Speaking at the Story County Democratic office in Ames, O’Malley was part of a larger effort to encourage voters to cast ballots for Hillary Clinton and other Democrats in Iowa.
O’Malley's speech touched on Iowa’s pivotal role in deciding the president and an encouragement to get involved. He was also quick to criticize Trump, at one point calling his appeals “overtly racist and fascist.”
“His base became convinced he was just the sledgehammer we needed to break the kitchen table,” O’Malley said, “Well, breaking the kitchen table doesn’t put food on it, does it?”
O’Malley also used his time to speak about how he felt Clinton would be a better president when it comes to creating jobs and growing the economy.
“Hillary Clinton understands that our economy is not money," O'Malley said. "It’s people."
O’Malley touted Clinton's plans, such as raising the minimum wage, improving infrastructure and ensuring equal pay for equal work between men and women. O’Malley said the plans were "common sense wage and labor policies."
“Another big important piece of common sense wage and labor policies is making college affordable again for every family,” O’Malley said.
O’Malley stressed the importance of making sure young Americans have the skills to compete in a competitive, highly-educated world. He also praised the Clinton campaign for their college affordability plan, which he said took the best ideas of all three candidates in the Democratic primary — himself, Sen. Bernie Sanders and Clinton.
O'Malley's visit also was to encourage volunteers to continue working right up until election day for both Clinton and Kim Weaver, the Democratic candidate for Iowa's 4th District.
“I’ve been getting our volunteers to canvas and phone bank,” said Emily Tosoni, a junior in political science who is volunteering. “Really making sure everyone’s excitement levels stay up.”

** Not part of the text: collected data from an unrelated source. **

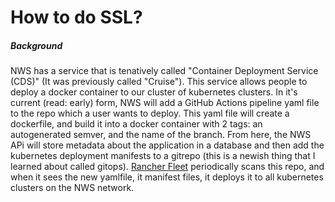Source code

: # How to do SSL?

##### Background
NWS has a service that is tenatively called "Container Deployment Service (CDS)" (It was previously called "Cruise"). This service allows people to deploy a docker container to our cluster of kubernetes clusters. In it's current (read: early) form, NWS will add a GitHub Actions pipeline yaml file to the repo which a user wants to deploy. This yaml file will create a dockerfile, and build it into a docker container with 2 tags: an autogenerated semver, and the name of the branch. From here, the NWS APi will store metadata about the application in a database and then add the kubernetes deployment manifests to a gitrepo (this is a newish thing that I learned about called gitops). [Rancher Fleet](https://fleet.rancher.io/) periodically scans this repo, and when it sees the new yamlfile, it manifest files, it deploys it to all kubernetes clusters on the NWS network. 
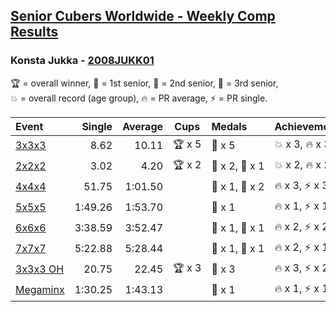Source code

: <style>table {white-space: nowrap;}</style>

## [Senior Cubers Worldwide - Weekly Comp Results](/scw-comp/results/)
### Konsta Jukka - [2008JUKK01](https://www.worldcubeassociation.org/persons/2008JUKK01)

<span style="white-space: nowrap;">🏆 = overall winner</span>, <span style="white-space: nowrap;">🥇 = 1st senior</span>, <span style="white-space: nowrap;">🥈 = 2nd senior</span>, <span style="white-space: nowrap;">🥉 = 3rd senior</span>, <span style="white-space: nowrap;">💥 = overall record (age group)</span>, <span style="white-space: nowrap;">🔥 = PR average</span>, <span style="white-space: nowrap;">⚡ = PR single</span>.

| Event | Single | Average | Cups | Medals | Achievements|
| :-- | --: | --: | :--: | :-- | :-- |
| [3x3x3](333.md) | 8.62 | 10.11 | 🏆 x 5 | 🥇 x 5 | 💥 x 3, 🔥 x 3, ⚡ x 3 |
| [2x2x2](222.md) | 3.02 | 4.20 | 🏆 x 2 | 🥇 x 2, 🥈 x 1 | 💥 x 2, 🔥 x 2, ⚡ x 1 |
| [4x4x4](444.md) | 51.75 | 1:01.50 |  | 🥈 x 1, 🥉 x 2 | 🔥 x 3, ⚡ x 3 |
| [5x5x5](555.md) | 1:49.26 | 1:53.70 |  | 🥈 x 1 | 🔥 x 1, ⚡ x 1 |
| [6x6x6](666.md) | 3:38.59 | 3:52.47 |  | 🥇 x 1, 🥈 x 1 | 🔥 x 2, ⚡ x 2 |
| [7x7x7](777.md) | 5:22.88 | 5:28.44 |  | 🥈 x 1, 🥉 x 1 | 🔥 x 2, ⚡ x 1 |
| [3x3x3 OH](333oh.md) | 20.75 | 22.45 | 🏆 x 3 | 🥇 x 3 | 🔥 x 3, ⚡ x 2 |
| [Megaminx](minx.md) | 1:30.25 | 1:43.13 |  | 🥈 x 1 | 🔥 x 1, ⚡ x 1 |

<!-- Global site tag (gtag.js) - Google Analytics -->
<script async src="https://www.googletagmanager.com/gtag/js?id=UA-86348435-3"></script>
<script>window.dataLayer = window.dataLayer || []; function gtag() {dataLayer.push(arguments);} gtag('js', new Date()); gtag('config', 'UA-86348435-3');</script>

Tosoni originally only volunteered as a class requirement at Iowa State but continued to because of what she feels is at stake. She specifically called out Trump for allegations of sexual assault by him and what some say is inflammatory rhetoric.

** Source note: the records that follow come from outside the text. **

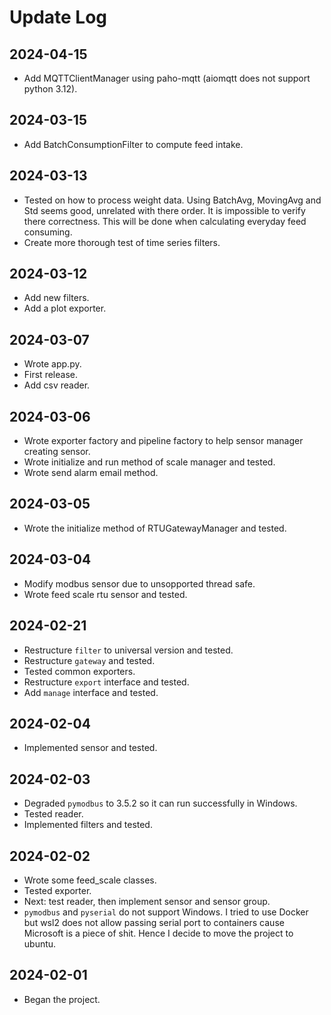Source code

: # Update Log
## 2024-04-15
* Add MQTTClientManager using paho-mqtt (aiomqtt does not support python 3.12).
## 2024-03-15
* Add BatchConsumptionFilter to compute feed intake.
## 2024-03-13
* Tested on how to process weight data. Using BatchAvg, MovingAvg and Std seems good, unrelated with there order. 
It is impossible to verify there correctness. This will be done when calculating everyday feed consuming.
* Create more thorough test of time series filters.
## 2024-03-12
* Add new filters.
* Add a plot exporter.
## 2024-03-07
* Wrote app.py.
* First release.
* Add csv reader.
## 2024-03-06
* Wrote exporter factory and pipeline factory to help sensor manager creating sensor.
* Wrote initialize and run method of scale manager and tested.
* Wrote send alarm email method.
## 2024-03-05
* Wrote the initialize method of RTUGatewayManager and tested.
## 2024-03-04
* Modify modbus sensor due to unsopported thread safe.
* Wrote feed scale rtu sensor and tested.
## 2024-02-21
* Restructure `filter` to universal version and tested.
* Restructure `gateway` and tested.
* Tested common exporters.
* Restructure `export` interface and tested.
* Add `manage` interface and tested.
## 2024-02-04
* Implemented sensor and tested.
## 2024-02-03
* Degraded `pymodbus` to 3.5.2 so it can run successfully in Windows.
* Tested reader.
* Implemented filters and tested.
## 2024-02-02
* Wrote some feed_scale classes.
* Tested exporter.
* Next: test reader, then implement sensor and sensor group.
* `pymodbus` and `pyserial` do not support Windows. I tried to use Docker but wsl2 does not allow passing serial port to containers cause Microsoft is a piece of shit.
Hence I decide to move the project to ubuntu.
## 2024-02-01
* Began the project.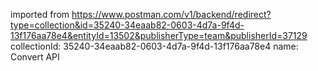 imported from https://www.postman.com/v1/backend/redirect?type=collection&id=35240-34eaab82-0603-4d7a-9f4d-13f176aa78e4&entityId=13502&publisherType=team&publisherId=37129
collectionId: 35240-34eaab82-0603-4d7a-9f4d-13f176aa78e4
name: Convert API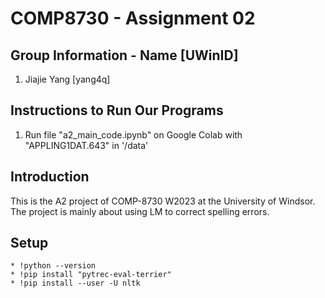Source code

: # COMP8730 - Assignment 02
## Group Information - Name [UWinID]
1. Jiajie Yang [yang4q]

## Instructions to Run Our Programs
1. Run file "a2_main_code.ipynb" on Google Colab with "APPLING1DAT.643" in '/data'


## Introduction
This is the A2 project of COMP-8730 W2023 at the University of Windsor. The project is mainly about using LM to correct spelling errors.

## Setup
    * !python --version
    * !pip install "pytrec-eval-terrier"
    * !pip install --user -U nltk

“Donald Trump does not represent what anyone in this country believes,” Tosoni said.
O’Malley, who has worked with Weaver in the past on former state Sen. Jack Hatch’s 2014 run for governor, introduced her to address volunteers.
Just over two weeks from election day, Weaver said she has driven all over Iowa’s 4th District. She claimed seeing only two yard signs for King and many for herself.
“Yard signs can’t vote,” Weaver said, “but they do show support.”
She also said many Trump supporters are not fans of King, who backed Texas Sen. Ted Cruz in the Iowa Caucus, and will vote for her.
“Trump supporters don’t like Steve King," she said. "They think he lost Trump the caucus here in Iowa. I think we’re going to see a lot of split-ticket voting here. This is the year to get rid of [King], Weaver said. "He needs to go."
Weaver also blasted King for his votes to decrease Pell grants and increase interest rates on student loans. She spoke from experience as a mother of three and how challenging it can be to pay for college.
She told attendees about her two five-time great-grandfathers who fought in the Revolutionary War and related their unlikely victory to her campaign.
“They were undermanned, underfunded, and nobody thought they could win, but they did,” Weaver said. “Help me show the world that the descendent of true tea party patriots can dethrone another King,” Weaver said.
Along with his stop in Ames, O’Malley also attended a fundraiser for U.S. Rep. Dave Loebsack and a door-knocking effort in Omaha.